Another example is the dramatic rise in hard drive capacity over the last few decades. Hard drives have gone from gigabytes in capacity to terabytes of capacity over the course of a decade. And yet, the speed of disk reading has been fundamentally limited by the physical constraints of spinning a platter at ~7200 RPM, and thus the ratio of hard drive capacity to read/write speed has dramatically shifted. As a result, storage space is relatively cheap, compared to the cost of actually reading that storage space. I remember when Amazon Glacier was first announced, there was a lot of speculation as to what secret storage medium Amazon had invented that resulted in such a peculiar pricing structure (nearly free to store data, but expensive to actually read that data). There is no speculation needed if you understand hard drive trends. And nowadays, SSDs change that equation again - Facebook has published a few recent papers describing how SSDs (also referred to as NVM, non-volatile memory) can be directly be used as slower caching layer for various serving systems.

Yet another example: in machine learning, where teams are investigating the use of customized hardware to execute giant neural networks, it turns out that different scaling limits are reached - like the bandwidth of connections between chips. So here, an entirely new set of algorithms is needed that works around these constraints. For example, when doing a reduce_sum over computational results from N chips, you need $$2N$$ cycles and $$2N$$ overall bandwidth to aggregate all those numbers in one central chip and relay those results back. However, if you wire up the chips in a big circle, then you can double the speed to $$N$$ cycles, at the cost of increasing overall bandwidth to $$N^2$$. And if you wire up the chips in a 2-D toroidal configuration, then you actually just need $$2\sqrt{N}$$ bandwidth cycles and overall bandwidth of $$2N$$ to aggregate the numbers, by first adding in the horizontal direction, and then in the vertical direction. (See the TPU v3 paper for more.)

# Conclusion

All of these examples seem pretty esoteric. Do you need to know algorithms if you’re not working on new hardware?

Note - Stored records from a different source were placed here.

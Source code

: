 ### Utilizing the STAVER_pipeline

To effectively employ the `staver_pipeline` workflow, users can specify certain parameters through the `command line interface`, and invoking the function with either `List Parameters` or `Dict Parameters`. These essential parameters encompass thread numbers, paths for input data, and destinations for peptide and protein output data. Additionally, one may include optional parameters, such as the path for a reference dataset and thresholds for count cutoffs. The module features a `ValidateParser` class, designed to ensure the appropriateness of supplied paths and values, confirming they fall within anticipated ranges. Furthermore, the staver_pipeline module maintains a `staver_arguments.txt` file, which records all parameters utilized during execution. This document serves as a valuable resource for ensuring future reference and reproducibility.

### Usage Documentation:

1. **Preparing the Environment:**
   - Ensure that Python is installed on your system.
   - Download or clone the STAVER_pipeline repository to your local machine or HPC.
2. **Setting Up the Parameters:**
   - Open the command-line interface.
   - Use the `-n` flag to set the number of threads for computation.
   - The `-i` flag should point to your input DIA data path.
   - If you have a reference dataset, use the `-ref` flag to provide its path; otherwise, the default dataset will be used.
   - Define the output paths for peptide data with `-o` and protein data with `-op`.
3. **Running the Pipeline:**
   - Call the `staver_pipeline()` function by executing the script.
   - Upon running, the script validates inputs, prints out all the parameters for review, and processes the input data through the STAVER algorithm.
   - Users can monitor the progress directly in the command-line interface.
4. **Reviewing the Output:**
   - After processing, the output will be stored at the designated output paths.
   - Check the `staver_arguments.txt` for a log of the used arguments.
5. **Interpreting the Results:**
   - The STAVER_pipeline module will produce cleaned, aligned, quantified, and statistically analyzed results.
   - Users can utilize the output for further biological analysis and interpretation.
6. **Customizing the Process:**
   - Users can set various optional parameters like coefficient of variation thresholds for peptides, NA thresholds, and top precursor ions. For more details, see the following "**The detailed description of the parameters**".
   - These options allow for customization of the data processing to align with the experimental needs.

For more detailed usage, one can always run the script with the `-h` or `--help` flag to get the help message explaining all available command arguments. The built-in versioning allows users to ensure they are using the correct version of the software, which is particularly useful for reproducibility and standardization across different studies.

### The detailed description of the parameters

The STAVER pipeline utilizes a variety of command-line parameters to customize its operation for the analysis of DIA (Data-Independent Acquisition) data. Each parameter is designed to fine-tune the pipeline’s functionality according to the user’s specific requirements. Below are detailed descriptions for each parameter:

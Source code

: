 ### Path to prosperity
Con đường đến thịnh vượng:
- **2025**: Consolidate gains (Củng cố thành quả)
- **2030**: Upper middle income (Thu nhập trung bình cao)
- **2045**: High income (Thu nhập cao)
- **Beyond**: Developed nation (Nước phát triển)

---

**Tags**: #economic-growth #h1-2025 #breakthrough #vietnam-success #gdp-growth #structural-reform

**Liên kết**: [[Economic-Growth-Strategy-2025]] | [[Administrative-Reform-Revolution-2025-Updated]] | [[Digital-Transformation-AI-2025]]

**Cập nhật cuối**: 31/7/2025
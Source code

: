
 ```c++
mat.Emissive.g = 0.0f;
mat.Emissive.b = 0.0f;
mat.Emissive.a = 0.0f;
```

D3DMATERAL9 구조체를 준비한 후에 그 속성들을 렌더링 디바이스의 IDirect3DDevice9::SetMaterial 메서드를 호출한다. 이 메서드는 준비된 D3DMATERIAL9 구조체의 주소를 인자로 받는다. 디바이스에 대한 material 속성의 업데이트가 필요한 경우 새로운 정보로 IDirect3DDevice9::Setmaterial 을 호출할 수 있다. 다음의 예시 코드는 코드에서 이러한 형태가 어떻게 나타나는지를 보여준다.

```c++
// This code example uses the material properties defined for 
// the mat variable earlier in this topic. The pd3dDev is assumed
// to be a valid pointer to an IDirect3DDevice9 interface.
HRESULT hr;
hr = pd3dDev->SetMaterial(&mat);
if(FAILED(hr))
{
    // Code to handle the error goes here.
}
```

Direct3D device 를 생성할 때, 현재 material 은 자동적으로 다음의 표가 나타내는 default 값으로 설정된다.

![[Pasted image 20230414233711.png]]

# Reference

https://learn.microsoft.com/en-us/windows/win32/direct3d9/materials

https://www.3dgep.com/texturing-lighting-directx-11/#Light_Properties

I think it depends on where in the technology life cycle you want to be at. On the leading end of this cycle, you had better understand your algorithms. On the tail end of this cycle, you probably don’t need to know algorithms as much.

At the leading edge, innovation ends up changing the rules of the game, and if you’re working there, then you had better have a solid grasp on algorithms. Then, as the hardest problems are worked out, services and libraries are created for the rest of us. Still, you cannot effectively use those services/libraries unless you understand the underlying technology. I’ve heard many stories about projects that were killed because their database technology choices were fundamentally wrong. And eventually, the technology matures enough that a community grows around each correct pairing of technology and applications, and then you won’t have to know algorithms to make a good choice - e.g. PHP/Wordpress has turned into a pretty solid development platform for DIY-websites.